Quel est le paysage français de la méthanisation des boues de stations d'épuration ? Pour le connaître, l'Institut national de recherche en sciences et technologies pour l'environnement et l'agriculture (Irstea), en collaboration avec le groupe de Recherche Rhône Alpes sur les Infrastructures et l'Eau (Graie), ont lancé un questionnaire à l'ensemble des stations équipées d'un digesteur.
L'équipe a identifié 96 stations d'épuration équipées d'un digesteur, ainsi que neuf nouveaux projets. « Seules trente-cinq stations nous ont répondu, a indiqué Jean-Marc Perret, ingénieur en charge de l'étude sur la digestion des boues des station d'épuration à l'Irstea, lors d'un colloque du Graie dédié à ce sujet le 12 décembre. Toutefois les stations ayant répondues sont représentatives du parc ».

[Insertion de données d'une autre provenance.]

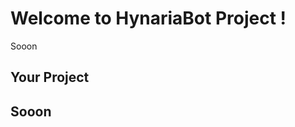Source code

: Welcome to HynariaBot Project !
=================

Sooon


Your Project
------------
Sooon
-------------------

L'enquête montre que la majorité (66 %) des stations d'épuration ne sont équipées que d'un seul digesteur, 26 % en disposent de deux, et 8 % de trois. Dans ce cas, ces derniers sont en général en parallèle.
Peu de co-digestion
« Pour ce qui concerne les intrants, il y a peu de co-digestion », souligne Jean-Marc Perret. Parmi les types de matières acceptées par des digesteurs : les boues de la station arrivent en tête (36 des répondants) suivies par les graisses de la station ou celles externes (pour 13) et, à un niveau identique pour trois répondants, les boues externes ou les matières d'origine agroalimentaire.
« Les boues sont prétraitées soit par tamisage soit par broyage, avant d'alimenter le digesteur », note Jean-Marc Perret. Une petite part, 6 % des stations, recourt aux deux techniques.
Pour la quasi-totalité des stations (sauf deux) la méthanisation est mésophile (1) . Le chauffage du digesteur est assuré par du biogaz pour 47 % des répondants, du biogaz et du gaz naturel pour 23 %, du biogaz et du fioul pour 21 %, grâce à la chaleur du four d'incinération pour 6 %, et enfin du fioul pour 3 %.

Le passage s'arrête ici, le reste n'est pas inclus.